| EXERCISE DESCRIPTION |
Write the listing out again word for word. Pictures do not belong in the copy.

| GIVEN ENTRIES |
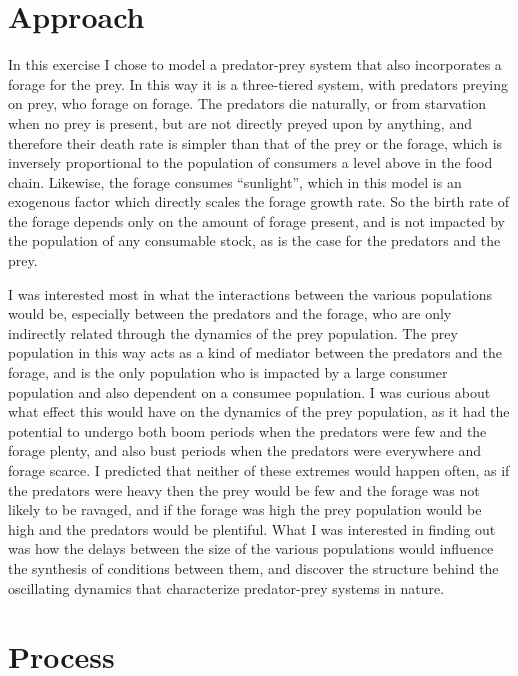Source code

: \documentclass[12pt]{article}
\begin{document}
\maketitle

\section{Approach}

In this exercise I chose to model a predator-prey system that also incorporates a forage for the prey.  In this way it is a three-tiered system, with predators preying on prey, who forage on forage.  The predators die naturally, or from starvation when no prey is present, but are not directly preyed upon by anything, and therefore their death rate is simpler than that of the prey or the forage, which is inversely proportional to the population of consumers a level above in the food chain.  Likewise, the forage consumes ``sunlight'', which in this model is an exogenous factor which directly scales the forage growth rate.  So the birth rate of the forage depends only on the amount of forage present, and is not impacted by the population of any consumable stock, as is the case for the predators and the prey.  

I was interested most in what the interactions between the various populations would be, especially between the predators and the forage, who are only indirectly related through the dynamics of the prey population.  The prey population in this way acts as a kind of mediator between the predators and the forage, and is the only population who is impacted by a large consumer population and also dependent on a consumee population.  I was curious about what effect this would have on the dynamics of the prey population, as it had the potential to undergo both boom periods when the predators were few and the forage plenty, and also bust periods when the predators were everywhere and forage scarce.  I predicted that neither of these extremes would happen often, as if the predators were heavy then the prey would be few and the forage was not likely to be ravaged, and if the forage was high the prey population would be high and the predators would be plentiful.  What I was interested in finding out was how the delays between the size of the various populations would influence the synthesis of conditions between them, and discover the structure behind the oscillating dynamics that characterize predator-prey systems in nature.  

\section{Process}
\end{document}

| RESULT |
Source code

: \documentclass[12pt]{article}
\begin{document}
\maketitle

\section{Approach}

In this exercise I chose to model a predator-prey system that also incorporates a forage for the prey.  In this way it is a three-tiered system, with predators preying on prey, who forage on forage.  The predators die naturally, or from starvation when no prey is present, but are not directly preyed upon by anything, and therefore their death rate is simpler than that of the prey or the forage, which is inversely proportional to the population of consumers a level above in the food chain.  Likewise, the forage consumes ``sunlight'', which in this model is an exogenous factor which directly scales the forage growth rate.  So the birth rate of the forage depends only on the amount of forage present, and is not impacted by the population of any consumable stock, as is the case for the predators and the prey.  

I was interested most in what the interactions between the various populations would be, especially between the predators and the forage, who are only indirectly related through the dynamics of the prey population.  The prey population in this way acts as a kind of mediator between the predators and the forage, and is the only population who is impacted by a large consumer population and also dependent on a consumee population.  I was curious about what effect this would have on the dynamics of the prey population, as it had the potential to undergo both boom periods when the predators were few and the forage plenty, and also bust periods when the predators were everywhere and forage scarce.  I predicted that neither of these extremes would happen often, as if the predators were heavy then the prey would be few and the forage was not likely to be ravaged, and if the forage was high the prey population would be high and the predators would be plentiful.  What I was interested in finding out was how the delays between the size of the various populations would influence the synthesis of conditions between them, and discover the structure behind the oscillating dynamics that characterize predator-prey systems in nature.  

\section{Process}
\end{document}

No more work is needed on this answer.